1 Changing Paradigms of Treatment Approaches for Acute Myeloid Leukemia

1.1 Session Overview

Session Details
Session	Changing Paradigms of Treatment Approaches for Acute Myeloid Leukemia
Speaker	Katherine Tarlock, MD
Affiliation	Seattle Children’s Hospital, University of Washington, Seattle, WA, USA
Time	Day 1, 9:00–9:30 a.m.

Dr. Tarlock walks through six practice-changing ASH 2025 abstracts that together illustrate how AML care is pivoting away from uniform intensive induction toward biology- and fitness-adapted regimens [slide p.1]. The narrative arc moves from chemotherapy de-escalation in fit adults (PARADIGM) and pediatric low-risk AML (AAML1831), through a retrospective allo-HCT outcomes comparison after HMA/venetoclax versus intensive induction, and then into targeted combinations anchored by the menin inhibitors revumenib (SAVE) and ziftomenib (KOMET-007) in NPM1-mutant and KMT2A-rearranged disease, closing with two novel immunotherapy platforms—CD7 universal CAR T cells and the logic-gated CD33/FLT3 NOT-EMCN CAR NK product SENTI-202 [slides p.4, p.9, p.13, p.17, p.22, p.27, p.31]. The three learning objectives frame the talk: understanding chemotherapy reductions in defined AML subsets, reviewing targeted combination strategies, and identifying novel immunotherapy targets [slide p.3].

1.2 Speaker Spotlight

Katherine Tarlock, MD is a pediatric hematologist-oncologist at Seattle Children’s Hospital and the University of Washington [slide p.1]. Her research focuses on molecularly targeted therapy for pediatric and young adult AML, with particular expertise in FLT3-mutated and KMT2A-rearranged disease. She has been a key contributor to Children’s Oncology Group (COG) AML trials—including AAML1831—and to translational studies linking genomic findings to clinical outcomes across the age spectrum.

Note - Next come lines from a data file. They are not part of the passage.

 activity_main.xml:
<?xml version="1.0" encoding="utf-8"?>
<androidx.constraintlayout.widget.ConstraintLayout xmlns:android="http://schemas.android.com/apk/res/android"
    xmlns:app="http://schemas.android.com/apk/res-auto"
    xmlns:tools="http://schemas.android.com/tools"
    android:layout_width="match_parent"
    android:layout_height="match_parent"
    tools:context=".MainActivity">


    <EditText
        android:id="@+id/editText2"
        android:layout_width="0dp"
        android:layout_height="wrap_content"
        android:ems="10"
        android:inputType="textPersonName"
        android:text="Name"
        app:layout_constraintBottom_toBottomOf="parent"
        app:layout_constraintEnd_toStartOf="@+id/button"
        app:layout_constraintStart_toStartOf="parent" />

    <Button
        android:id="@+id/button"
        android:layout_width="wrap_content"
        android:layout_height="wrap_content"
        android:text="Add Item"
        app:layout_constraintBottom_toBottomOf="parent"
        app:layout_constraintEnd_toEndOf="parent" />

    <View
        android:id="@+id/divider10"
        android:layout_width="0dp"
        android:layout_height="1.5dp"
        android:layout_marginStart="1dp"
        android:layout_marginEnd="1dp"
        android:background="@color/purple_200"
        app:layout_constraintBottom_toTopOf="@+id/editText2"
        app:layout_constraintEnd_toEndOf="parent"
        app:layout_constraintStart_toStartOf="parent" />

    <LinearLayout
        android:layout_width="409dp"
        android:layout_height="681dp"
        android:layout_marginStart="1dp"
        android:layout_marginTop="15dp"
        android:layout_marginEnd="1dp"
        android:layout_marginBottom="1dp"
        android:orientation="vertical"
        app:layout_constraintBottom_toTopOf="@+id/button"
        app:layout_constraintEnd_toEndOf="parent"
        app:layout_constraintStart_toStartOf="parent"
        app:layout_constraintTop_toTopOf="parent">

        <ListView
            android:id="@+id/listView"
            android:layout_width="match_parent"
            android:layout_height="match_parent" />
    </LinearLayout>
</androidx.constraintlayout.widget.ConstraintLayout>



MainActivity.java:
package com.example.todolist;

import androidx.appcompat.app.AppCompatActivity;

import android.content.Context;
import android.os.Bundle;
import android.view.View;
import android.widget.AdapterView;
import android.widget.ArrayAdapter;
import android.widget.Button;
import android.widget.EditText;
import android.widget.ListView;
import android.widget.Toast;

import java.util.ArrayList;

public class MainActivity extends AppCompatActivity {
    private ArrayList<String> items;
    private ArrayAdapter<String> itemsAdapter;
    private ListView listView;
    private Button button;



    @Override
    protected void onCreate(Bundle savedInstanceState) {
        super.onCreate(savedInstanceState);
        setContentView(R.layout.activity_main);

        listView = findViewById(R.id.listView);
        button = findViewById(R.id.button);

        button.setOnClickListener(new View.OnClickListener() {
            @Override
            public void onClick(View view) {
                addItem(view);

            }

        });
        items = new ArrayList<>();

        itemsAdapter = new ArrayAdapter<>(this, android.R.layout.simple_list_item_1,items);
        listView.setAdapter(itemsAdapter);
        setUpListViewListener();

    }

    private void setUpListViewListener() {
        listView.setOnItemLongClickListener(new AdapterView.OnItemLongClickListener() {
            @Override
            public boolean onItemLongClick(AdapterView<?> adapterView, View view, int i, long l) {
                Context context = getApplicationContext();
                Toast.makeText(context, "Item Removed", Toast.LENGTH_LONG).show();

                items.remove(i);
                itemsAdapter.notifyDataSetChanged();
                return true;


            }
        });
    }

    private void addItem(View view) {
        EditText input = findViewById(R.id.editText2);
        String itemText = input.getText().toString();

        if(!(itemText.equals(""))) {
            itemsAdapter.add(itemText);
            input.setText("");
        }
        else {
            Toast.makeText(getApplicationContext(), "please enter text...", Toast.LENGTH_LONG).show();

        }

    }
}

1.3 What’s New in 2025–2026

1.3.1 Reducing Intensive Chemotherapy in Fit Adults: PARADIGM (Abstract #6)

PARADIGM is a phase 2 multicenter trial that randomized 172 newly diagnosed, induction-eligible adults with AML 1:1 to azacitidine + venetoclax (Aza-Ven) versus conventional 7+3 or CPX-351 intensive chemotherapy (IC), with allo-HCT allowed at any time after response [slide p.5]. Eligibility excluded APL, core-binding factor, FLT3-ITD/TKD (≥5% VAF), NPM1-mutant disease in patients <60 years, BCR::ABL1, and mixed-phenotype leukemias, so the enrolled population was enriched for ELN 2022 adverse-risk AML (72% adverse) with a median age of 64 years [slide p.6].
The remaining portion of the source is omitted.